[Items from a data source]
-----

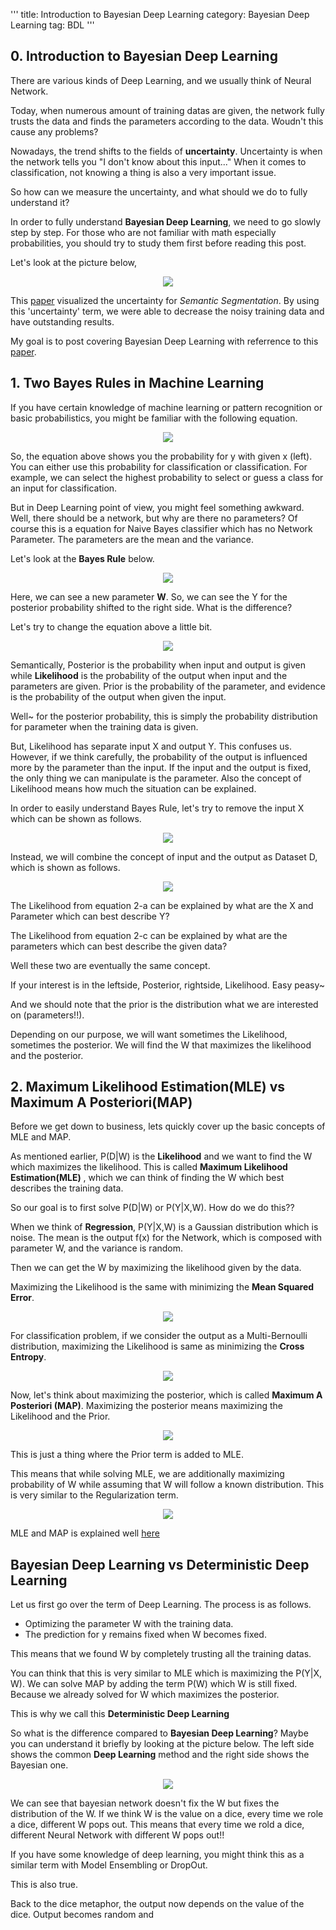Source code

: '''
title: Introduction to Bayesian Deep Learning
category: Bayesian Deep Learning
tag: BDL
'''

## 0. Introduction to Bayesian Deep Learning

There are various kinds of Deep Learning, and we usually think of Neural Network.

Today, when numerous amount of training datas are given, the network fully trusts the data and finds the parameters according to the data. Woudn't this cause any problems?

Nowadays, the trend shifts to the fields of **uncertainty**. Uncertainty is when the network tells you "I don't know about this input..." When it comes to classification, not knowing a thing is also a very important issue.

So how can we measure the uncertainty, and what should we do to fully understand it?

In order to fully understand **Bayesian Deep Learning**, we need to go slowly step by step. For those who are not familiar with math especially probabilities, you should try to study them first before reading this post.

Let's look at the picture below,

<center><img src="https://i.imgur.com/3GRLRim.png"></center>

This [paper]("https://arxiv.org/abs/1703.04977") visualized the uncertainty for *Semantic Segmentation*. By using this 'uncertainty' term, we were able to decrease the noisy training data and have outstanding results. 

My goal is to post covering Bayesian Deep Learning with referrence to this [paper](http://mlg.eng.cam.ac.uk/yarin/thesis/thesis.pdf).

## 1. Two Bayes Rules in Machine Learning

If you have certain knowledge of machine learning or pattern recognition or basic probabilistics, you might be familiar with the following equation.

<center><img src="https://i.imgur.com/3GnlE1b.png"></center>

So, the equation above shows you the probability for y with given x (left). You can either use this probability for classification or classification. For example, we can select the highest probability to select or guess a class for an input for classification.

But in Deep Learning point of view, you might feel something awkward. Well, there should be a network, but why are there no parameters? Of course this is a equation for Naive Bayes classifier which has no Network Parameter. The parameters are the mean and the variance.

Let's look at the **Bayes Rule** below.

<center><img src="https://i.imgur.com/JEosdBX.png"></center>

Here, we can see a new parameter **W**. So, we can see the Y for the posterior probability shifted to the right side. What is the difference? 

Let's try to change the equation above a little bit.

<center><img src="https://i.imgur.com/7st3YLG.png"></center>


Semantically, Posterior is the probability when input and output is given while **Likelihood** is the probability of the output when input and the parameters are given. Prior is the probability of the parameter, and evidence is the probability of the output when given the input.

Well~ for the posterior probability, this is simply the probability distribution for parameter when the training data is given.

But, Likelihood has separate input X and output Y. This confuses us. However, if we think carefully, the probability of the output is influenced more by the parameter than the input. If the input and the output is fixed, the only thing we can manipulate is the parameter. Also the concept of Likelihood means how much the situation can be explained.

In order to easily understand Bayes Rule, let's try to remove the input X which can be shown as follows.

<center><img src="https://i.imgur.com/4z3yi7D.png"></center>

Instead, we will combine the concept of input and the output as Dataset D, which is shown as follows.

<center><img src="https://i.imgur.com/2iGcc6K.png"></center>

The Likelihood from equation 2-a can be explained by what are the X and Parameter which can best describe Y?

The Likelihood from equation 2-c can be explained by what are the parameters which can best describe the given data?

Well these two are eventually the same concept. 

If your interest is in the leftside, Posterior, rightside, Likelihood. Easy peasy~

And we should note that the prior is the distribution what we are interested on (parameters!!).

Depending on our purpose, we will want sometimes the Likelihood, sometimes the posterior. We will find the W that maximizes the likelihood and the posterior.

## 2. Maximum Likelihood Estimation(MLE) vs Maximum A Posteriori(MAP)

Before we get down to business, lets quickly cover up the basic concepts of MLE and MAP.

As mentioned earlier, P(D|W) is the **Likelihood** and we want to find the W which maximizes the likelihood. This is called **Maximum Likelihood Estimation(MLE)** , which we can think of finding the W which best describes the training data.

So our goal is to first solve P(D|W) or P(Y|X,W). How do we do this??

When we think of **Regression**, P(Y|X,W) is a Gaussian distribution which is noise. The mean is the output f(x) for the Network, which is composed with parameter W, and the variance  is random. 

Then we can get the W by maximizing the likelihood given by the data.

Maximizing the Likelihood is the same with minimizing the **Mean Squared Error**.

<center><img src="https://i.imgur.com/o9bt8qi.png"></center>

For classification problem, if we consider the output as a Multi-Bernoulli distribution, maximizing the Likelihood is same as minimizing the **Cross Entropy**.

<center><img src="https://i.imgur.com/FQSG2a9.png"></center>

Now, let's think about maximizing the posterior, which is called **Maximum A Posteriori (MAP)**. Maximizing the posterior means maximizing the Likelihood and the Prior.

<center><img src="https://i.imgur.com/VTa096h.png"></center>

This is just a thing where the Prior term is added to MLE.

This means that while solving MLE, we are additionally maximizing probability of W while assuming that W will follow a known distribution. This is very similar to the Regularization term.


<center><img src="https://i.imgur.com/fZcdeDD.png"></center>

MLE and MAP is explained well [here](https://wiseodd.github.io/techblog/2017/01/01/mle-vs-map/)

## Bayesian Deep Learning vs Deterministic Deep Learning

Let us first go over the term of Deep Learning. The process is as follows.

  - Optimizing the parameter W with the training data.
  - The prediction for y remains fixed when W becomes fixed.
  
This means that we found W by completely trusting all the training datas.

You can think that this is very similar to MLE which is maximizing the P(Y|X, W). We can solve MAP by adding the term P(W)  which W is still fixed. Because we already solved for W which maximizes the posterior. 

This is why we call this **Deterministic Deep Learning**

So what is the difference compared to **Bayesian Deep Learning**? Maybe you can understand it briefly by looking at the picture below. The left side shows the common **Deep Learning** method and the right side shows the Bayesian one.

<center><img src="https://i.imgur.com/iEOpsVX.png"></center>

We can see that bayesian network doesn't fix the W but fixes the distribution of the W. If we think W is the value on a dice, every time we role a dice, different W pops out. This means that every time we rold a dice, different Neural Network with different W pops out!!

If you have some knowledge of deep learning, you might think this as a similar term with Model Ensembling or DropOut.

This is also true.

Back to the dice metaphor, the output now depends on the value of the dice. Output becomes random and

-----

■ Work order:
Carry over each record above character for character, with the pictures left out.

■ Answer for the task:
Source code

: '''
title: Introduction to Bayesian Deep Learning
category: Bayesian Deep Learning
tag: BDL
'''

## 0. Introduction to Bayesian Deep Learning

There are various kinds of Deep Learning, and we usually think of Neural Network.

Today, when numerous amount of training datas are given, the network fully trusts the data and finds the parameters according to the data. Woudn't this cause any problems?

Nowadays, the trend shifts to the fields of **uncertainty**. Uncertainty is when the network tells you "I don't know about this input..." When it comes to classification, not knowing a thing is also a very important issue.

So how can we measure the uncertainty, and what should we do to fully understand it?

In order to fully understand **Bayesian Deep Learning**, we need to go slowly step by step. For those who are not familiar with math especially probabilities, you should try to study them first before reading this post.

Let's look at the picture below,

<center><img src="https://i.imgur.com/3GRLRim.png"></center>

This [paper]("https://arxiv.org/abs/1703.04977") visualized the uncertainty for *Semantic Segmentation*. By using this 'uncertainty' term, we were able to decrease the noisy training data and have outstanding results. 

My goal is to post covering Bayesian Deep Learning with referrence to this [paper](http://mlg.eng.cam.ac.uk/yarin/thesis/thesis.pdf).

## 1. Two Bayes Rules in Machine Learning

If you have certain knowledge of machine learning or pattern recognition or basic probabilistics, you might be familiar with the following equation.

<center><img src="https://i.imgur.com/3GnlE1b.png"></center>

So, the equation above shows you the probability for y with given x (left). You can either use this probability for classification or classification. For example, we can select the highest probability to select or guess a class for an input for classification.

But in Deep Learning point of view, you might feel something awkward. Well, there should be a network, but why are there no parameters? Of course this is a equation for Naive Bayes classifier which has no Network Parameter. The parameters are the mean and the variance.

Let's look at the **Bayes Rule** below.

<center><img src="https://i.imgur.com/JEosdBX.png"></center>

Here, we can see a new parameter **W**. So, we can see the Y for the posterior probability shifted to the right side. What is the difference? 

Let's try to change the equation above a little bit.

<center><img src="https://i.imgur.com/7st3YLG.png"></center>


Semantically, Posterior is the probability when input and output is given while **Likelihood** is the probability of the output when input and the parameters are given. Prior is the probability of the parameter, and evidence is the probability of the output when given the input.

Well~ for the posterior probability, this is simply the probability distribution for parameter when the training data is given.

But, Likelihood has separate input X and output Y. This confuses us. However, if we think carefully, the probability of the output is influenced more by the parameter than the input. If the input and the output is fixed, the only thing we can manipulate is the parameter. Also the concept of Likelihood means how much the situation can be explained.

In order to easily understand Bayes Rule, let's try to remove the input X which can be shown as follows.

<center><img src="https://i.imgur.com/4z3yi7D.png"></center>

Instead, we will combine the concept of input and the output as Dataset D, which is shown as follows.

<center><img src="https://i.imgur.com/2iGcc6K.png"></center>

The Likelihood from equation 2-a can be explained by what are the X and Parameter which can best describe Y?

The Likelihood from equation 2-c can be explained by what are the parameters which can best describe the given data?

Well these two are eventually the same concept. 

If your interest is in the leftside, Posterior, rightside, Likelihood. Easy peasy~

And we should note that the prior is the distribution what we are interested on (parameters!!).

Depending on our purpose, we will want sometimes the Likelihood, sometimes the posterior. We will find the W that maximizes the likelihood and the posterior.

## 2. Maximum Likelihood Estimation(MLE) vs Maximum A Posteriori(MAP)

Before we get down to business, lets quickly cover up the basic concepts of MLE and MAP.

As mentioned earlier, P(D|W) is the **Likelihood** and we want to find the W which maximizes the likelihood. This is called **Maximum Likelihood Estimation(MLE)** , which we can think of finding the W which best describes the training data.

So our goal is to first solve P(D|W) or P(Y|X,W). How do we do this??

When we think of **Regression**, P(Y|X,W) is a Gaussian distribution which is noise. The mean is the output f(x) for the Network, which is composed with parameter W, and the variance  is random. 

Then we can get the W by maximizing the likelihood given by the data.

Maximizing the Likelihood is the same with minimizing the **Mean Squared Error**.

<center><img src="https://i.imgur.com/o9bt8qi.png"></center>

For classification problem, if we consider the output as a Multi-Bernoulli distribution, maximizing the Likelihood is same as minimizing the **Cross Entropy**.

<center><img src="https://i.imgur.com/FQSG2a9.png"></center>

Now, let's think about maximizing the posterior, which is called **Maximum A Posteriori (MAP)**. Maximizing the posterior means maximizing the Likelihood and the Prior.

<center><img src="https://i.imgur.com/VTa096h.png"></center>

This is just a thing where the Prior term is added to MLE.

This means that while solving MLE, we are additionally maximizing probability of W while assuming that W will follow a known distribution. This is very similar to the Regularization term.


<center><img src="https://i.imgur.com/fZcdeDD.png"></center>

MLE and MAP is explained well [here](https://wiseodd.github.io/techblog/2017/01/01/mle-vs-map/)

## Bayesian Deep Learning vs Deterministic Deep Learning

Let us first go over the term of Deep Learning. The process is as follows.

  - Optimizing the parameter W with the training data.
  - The prediction for y remains fixed when W becomes fixed.
  
This means that we found W by completely trusting all the training datas.

You can think that this is very similar to MLE which is maximizing the P(Y|X, W). We can solve MAP by adding the term P(W)  which W is still fixed. Because we already solved for W which maximizes the posterior. 

This is why we call this **Deterministic Deep Learning**

So what is the difference compared to **Bayesian Deep Learning**? Maybe you can understand it briefly by looking at the picture below. The left side shows the common **Deep Learning** method and the right side shows the Bayesian one.

<center><img src="https://i.imgur.com/iEOpsVX.png"></center>

We can see that bayesian network doesn't fix the W but fixes the distribution of the W. If we think W is the value on a dice, every time we role a dice, different W pops out. This means that every time we rold a dice, different Neural Network with different W pops out!!

If you have some knowledge of deep learning, you might think this as a similar term with Model Ensembling or DropOut.

This is also true.

Back to the dice metaphor, the output now depends on the value of the dice. Output becomes random and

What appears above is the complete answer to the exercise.